Mit diesem Roman beendet Robert Seethaler nach „Ein ganzes Leben“ und “Das Feld“ seine Trilogie über das Leben und den Tod. Der österreichische Schriftsteller, Drehbuchautor und Schauspieler begleitet in diesem Buch Gustav Mahler auf dessen letzter Reise von New York nach Europa.
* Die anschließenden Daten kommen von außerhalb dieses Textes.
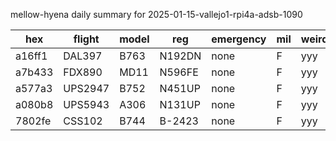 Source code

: mellow-hyena daily summary for 2025-01-15-vallejo1-rpi4a-adsb-1090

|hex|flight|model|reg|emergency|mil|weirdo|
|--|--|--|--|--|--|--|
|a16ff1|DAL397|B763|N192DN|none|F|yyy|
|a7b433|FDX890|MD11|N596FE|none|F|yyy|
|a577a3|UPS2947|B752|N451UP|none|F|yyy|
|a080b8|UPS5943|A306|N131UP|none|F|yyy|
|7802fe|CSS102|B744|B-2423|none|F|yyy|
Wir schreiben das Jahr 1911 und Mahler befindet sich an Deck der „Amerika“. Tag für Tag sitzt er allein an der Reling, in dicke Decken gehüllt und schaut hinaus auf das Meer. Er ist todkrank und spürt das nahe Ende. Noch einmal lässt er sein Leben vorüberziehen. Seine erfolgreiche Zeit an der Wiener Hofoper wird ihm wieder bewusst, als er die Inszenierung von Opernaufführungen reformierte und sie zu dem machte, was sie heute noch sind. Nach Querelen mit der Wiener Hofadministration übersiedelt er mit seiner Familie nach New York, wo er an die berühmte Met gerufen wird. Auch hier ist er wahnsinnig erfolgreich, das Publikum ist begeistert, doch wieder scheitert die Zusammenarbeit. Aber das tut seiner Karriere als Dirigent und Komponist keinen Abbruch und er klettert weiter auf der Erfolgsleiter.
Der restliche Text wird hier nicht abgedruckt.